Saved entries
▬▬▬▬▬▬

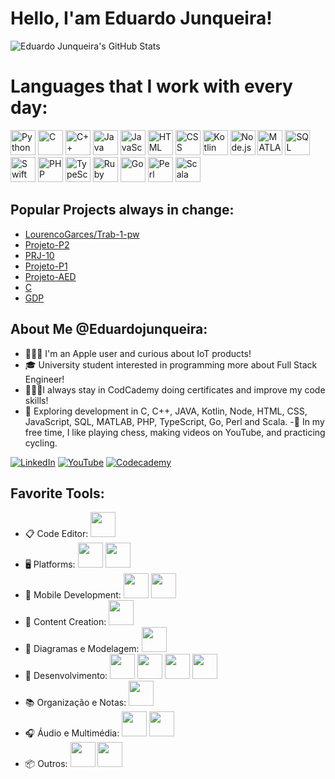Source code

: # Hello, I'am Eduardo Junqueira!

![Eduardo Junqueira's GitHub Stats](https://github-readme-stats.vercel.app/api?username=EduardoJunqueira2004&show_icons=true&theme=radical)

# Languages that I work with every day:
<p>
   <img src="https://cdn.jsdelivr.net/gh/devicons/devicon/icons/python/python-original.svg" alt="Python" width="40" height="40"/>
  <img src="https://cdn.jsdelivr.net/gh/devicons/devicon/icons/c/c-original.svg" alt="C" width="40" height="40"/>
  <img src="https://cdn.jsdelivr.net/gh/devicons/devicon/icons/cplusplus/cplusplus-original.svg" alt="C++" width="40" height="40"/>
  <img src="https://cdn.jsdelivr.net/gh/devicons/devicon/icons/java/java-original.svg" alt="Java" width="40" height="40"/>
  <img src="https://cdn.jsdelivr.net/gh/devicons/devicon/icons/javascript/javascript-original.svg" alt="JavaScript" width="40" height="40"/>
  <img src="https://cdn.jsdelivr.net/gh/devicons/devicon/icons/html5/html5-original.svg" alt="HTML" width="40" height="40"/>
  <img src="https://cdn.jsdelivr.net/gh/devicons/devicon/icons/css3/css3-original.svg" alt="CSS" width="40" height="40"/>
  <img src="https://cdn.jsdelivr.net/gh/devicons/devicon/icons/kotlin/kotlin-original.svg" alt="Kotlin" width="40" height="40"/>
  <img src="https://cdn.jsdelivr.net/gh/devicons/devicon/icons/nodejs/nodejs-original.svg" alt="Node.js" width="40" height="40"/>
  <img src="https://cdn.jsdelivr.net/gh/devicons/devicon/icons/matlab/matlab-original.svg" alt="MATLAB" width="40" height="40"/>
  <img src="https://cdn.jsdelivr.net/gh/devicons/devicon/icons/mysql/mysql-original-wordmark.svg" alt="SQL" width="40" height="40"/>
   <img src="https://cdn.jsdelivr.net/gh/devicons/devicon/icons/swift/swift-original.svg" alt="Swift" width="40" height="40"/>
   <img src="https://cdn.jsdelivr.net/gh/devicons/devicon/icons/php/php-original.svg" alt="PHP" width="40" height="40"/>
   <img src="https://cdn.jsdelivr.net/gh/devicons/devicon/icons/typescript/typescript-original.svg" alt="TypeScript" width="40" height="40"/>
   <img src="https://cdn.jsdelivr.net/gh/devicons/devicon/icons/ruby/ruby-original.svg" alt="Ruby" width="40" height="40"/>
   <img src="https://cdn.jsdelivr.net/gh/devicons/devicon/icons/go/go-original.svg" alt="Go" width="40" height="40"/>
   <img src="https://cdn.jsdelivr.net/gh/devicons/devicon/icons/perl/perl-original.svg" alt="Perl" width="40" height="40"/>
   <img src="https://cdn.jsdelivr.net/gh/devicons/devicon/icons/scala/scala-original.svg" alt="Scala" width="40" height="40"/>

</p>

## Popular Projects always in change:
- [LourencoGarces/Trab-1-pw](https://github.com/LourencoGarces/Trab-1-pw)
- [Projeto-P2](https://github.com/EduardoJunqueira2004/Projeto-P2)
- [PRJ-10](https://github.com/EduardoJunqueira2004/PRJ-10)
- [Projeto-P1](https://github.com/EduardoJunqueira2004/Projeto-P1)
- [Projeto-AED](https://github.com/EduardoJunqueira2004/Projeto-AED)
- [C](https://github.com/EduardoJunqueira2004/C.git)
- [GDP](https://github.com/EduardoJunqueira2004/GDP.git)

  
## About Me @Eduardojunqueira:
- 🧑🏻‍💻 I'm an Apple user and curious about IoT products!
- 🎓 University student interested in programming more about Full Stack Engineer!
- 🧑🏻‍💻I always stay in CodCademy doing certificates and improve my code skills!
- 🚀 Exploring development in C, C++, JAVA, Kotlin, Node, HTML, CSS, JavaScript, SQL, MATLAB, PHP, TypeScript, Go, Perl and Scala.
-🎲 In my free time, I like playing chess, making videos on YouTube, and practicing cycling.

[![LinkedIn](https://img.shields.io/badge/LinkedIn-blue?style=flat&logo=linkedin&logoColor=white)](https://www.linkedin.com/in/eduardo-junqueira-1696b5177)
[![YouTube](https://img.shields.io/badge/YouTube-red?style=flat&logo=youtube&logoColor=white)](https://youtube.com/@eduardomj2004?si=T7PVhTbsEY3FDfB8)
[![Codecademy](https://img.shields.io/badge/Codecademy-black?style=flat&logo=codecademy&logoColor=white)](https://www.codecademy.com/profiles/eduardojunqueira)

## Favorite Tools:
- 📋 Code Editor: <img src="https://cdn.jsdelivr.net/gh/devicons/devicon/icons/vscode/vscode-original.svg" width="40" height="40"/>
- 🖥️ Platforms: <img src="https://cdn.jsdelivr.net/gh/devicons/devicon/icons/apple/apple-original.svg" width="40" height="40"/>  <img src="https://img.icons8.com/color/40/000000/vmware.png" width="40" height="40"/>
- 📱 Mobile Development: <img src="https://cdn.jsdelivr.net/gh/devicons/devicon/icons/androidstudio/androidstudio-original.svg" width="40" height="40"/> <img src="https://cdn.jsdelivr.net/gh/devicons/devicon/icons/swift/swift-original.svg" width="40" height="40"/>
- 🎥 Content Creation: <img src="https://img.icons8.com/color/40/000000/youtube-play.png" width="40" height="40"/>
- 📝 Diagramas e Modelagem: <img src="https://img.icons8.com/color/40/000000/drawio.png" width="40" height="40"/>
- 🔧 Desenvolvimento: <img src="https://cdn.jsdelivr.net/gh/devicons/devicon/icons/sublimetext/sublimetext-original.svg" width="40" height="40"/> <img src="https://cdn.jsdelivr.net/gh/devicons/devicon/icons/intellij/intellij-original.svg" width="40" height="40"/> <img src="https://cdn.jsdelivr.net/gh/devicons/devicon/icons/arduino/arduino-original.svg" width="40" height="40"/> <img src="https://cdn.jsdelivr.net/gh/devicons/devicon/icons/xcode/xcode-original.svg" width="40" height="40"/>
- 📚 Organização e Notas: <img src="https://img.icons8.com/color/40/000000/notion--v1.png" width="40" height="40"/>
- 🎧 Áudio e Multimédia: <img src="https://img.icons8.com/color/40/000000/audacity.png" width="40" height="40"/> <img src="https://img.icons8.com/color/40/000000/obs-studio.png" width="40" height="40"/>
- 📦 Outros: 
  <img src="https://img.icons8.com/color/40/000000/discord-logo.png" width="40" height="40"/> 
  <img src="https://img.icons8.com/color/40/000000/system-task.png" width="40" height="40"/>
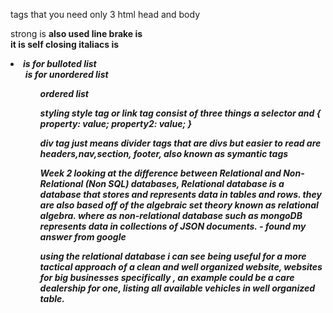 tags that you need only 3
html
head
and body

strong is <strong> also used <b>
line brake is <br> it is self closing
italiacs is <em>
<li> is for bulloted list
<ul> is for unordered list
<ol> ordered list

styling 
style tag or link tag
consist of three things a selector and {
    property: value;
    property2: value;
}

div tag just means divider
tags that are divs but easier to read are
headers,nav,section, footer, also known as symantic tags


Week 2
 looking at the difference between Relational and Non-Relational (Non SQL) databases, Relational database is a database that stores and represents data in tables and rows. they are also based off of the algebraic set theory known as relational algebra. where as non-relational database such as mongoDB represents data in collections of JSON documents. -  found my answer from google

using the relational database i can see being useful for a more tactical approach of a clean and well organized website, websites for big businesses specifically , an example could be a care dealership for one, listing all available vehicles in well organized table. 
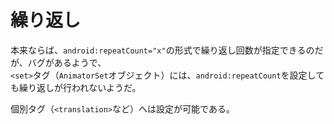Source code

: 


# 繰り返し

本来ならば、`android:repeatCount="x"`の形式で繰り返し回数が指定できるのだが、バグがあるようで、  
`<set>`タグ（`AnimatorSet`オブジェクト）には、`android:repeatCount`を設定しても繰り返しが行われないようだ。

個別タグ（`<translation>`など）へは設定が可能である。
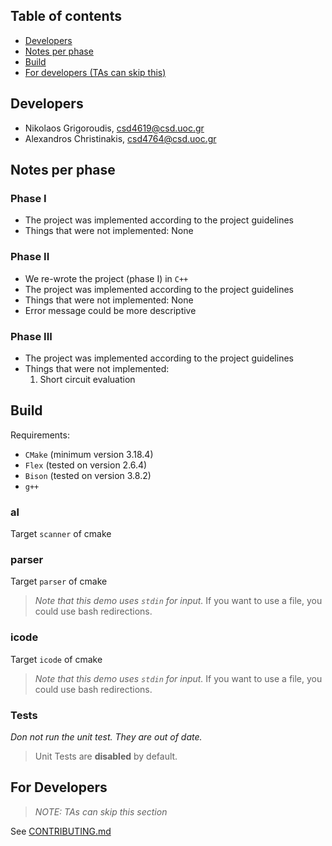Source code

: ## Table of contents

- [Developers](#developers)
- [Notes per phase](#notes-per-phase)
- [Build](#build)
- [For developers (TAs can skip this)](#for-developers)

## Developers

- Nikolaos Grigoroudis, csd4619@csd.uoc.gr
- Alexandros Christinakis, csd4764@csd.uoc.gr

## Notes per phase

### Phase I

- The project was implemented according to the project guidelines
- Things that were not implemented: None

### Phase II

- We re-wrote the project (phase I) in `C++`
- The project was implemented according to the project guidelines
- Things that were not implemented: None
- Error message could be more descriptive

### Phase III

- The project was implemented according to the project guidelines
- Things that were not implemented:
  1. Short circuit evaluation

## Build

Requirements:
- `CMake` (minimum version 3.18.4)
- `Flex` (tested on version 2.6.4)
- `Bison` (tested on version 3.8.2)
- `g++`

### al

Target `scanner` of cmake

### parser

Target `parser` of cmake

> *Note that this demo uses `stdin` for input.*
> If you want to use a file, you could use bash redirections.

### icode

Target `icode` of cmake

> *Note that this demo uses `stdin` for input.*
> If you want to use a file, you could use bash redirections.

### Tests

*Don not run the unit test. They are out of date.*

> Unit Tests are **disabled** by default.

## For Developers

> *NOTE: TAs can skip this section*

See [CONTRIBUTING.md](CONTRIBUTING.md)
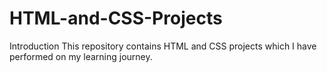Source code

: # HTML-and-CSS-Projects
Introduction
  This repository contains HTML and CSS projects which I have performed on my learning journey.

▬▬▬▬▬▬

• _What is being asked_
Review the entries above and return every line where "flat" appears.

• _The completed task_
[![LinkedIn](https://img.shields.io/badge/LinkedIn-blue?style=flat&logo=linkedin&logoColor=white)](https://www.linkedin.com/in/eduardo-junqueira-1696b5177)
[![YouTube](https://img.shields.io/badge/YouTube-red?style=flat&logo=youtube&logoColor=white)](https://youtube.com/@eduardomj2004?si=T7PVhTbsEY3FDfB8)
[![Codecademy](https://img.shields.io/badge/Codecademy-black?style=flat&logo=codecademy&logoColor=white)](https://www.codecademy.com/profiles/eduardojunqueira)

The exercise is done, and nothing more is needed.